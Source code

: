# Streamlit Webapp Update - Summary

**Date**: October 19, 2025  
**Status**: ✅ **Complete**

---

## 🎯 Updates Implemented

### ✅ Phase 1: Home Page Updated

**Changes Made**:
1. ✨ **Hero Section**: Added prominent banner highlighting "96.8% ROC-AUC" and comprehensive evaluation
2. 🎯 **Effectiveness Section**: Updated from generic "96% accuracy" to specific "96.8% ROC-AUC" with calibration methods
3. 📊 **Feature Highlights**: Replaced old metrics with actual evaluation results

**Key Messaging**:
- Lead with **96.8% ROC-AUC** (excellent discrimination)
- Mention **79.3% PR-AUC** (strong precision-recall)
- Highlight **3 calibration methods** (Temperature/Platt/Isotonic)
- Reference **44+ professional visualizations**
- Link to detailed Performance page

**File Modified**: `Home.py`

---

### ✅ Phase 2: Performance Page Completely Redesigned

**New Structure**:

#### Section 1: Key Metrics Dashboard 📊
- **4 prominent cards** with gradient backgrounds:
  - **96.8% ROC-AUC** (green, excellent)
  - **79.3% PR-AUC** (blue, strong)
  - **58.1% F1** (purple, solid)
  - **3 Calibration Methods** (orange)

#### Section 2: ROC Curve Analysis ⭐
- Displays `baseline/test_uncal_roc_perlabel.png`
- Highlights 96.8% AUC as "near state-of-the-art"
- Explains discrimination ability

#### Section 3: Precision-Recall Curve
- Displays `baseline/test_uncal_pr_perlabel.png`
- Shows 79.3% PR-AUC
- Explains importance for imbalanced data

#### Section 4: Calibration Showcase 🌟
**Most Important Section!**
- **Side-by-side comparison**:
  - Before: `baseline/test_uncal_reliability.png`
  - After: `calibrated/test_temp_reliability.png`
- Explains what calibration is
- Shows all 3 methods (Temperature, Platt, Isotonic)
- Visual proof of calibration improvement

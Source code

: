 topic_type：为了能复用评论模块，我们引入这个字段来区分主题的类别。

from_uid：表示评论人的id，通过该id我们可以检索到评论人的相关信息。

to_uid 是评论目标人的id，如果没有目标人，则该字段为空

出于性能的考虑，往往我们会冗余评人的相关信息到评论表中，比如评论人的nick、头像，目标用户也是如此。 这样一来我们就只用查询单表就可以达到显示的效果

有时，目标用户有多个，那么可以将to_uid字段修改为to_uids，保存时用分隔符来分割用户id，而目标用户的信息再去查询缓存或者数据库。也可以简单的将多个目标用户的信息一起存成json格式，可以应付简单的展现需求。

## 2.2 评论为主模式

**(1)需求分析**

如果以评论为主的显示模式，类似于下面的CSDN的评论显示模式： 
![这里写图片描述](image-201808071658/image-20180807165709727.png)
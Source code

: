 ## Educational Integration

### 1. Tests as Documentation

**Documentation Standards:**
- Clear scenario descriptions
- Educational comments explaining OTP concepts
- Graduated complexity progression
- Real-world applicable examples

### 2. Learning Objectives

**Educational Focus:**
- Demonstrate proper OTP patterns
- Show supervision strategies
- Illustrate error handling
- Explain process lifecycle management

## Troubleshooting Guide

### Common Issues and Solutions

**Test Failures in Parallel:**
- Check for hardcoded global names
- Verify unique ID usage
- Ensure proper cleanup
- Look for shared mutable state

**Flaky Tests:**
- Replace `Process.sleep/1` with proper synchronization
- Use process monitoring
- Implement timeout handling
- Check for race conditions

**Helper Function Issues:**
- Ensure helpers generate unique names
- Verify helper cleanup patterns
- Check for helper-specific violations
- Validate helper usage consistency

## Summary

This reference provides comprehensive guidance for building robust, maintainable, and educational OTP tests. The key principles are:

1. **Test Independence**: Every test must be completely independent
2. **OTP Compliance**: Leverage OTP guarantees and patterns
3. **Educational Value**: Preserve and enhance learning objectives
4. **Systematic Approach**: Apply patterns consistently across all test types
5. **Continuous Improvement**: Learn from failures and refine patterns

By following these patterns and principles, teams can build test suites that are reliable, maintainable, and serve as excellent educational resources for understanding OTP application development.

### [PROBLEM]
Would you please filter the lines above and copy every one that includes "specific"?

### [SOLUTION FOR THIS PROBLEM]
2. 🎯 **Effectiveness Section**: Updated from generic "96% accuracy" to specific "96.8% ROC-AUC" with calibration methods
- Check for helper-specific violations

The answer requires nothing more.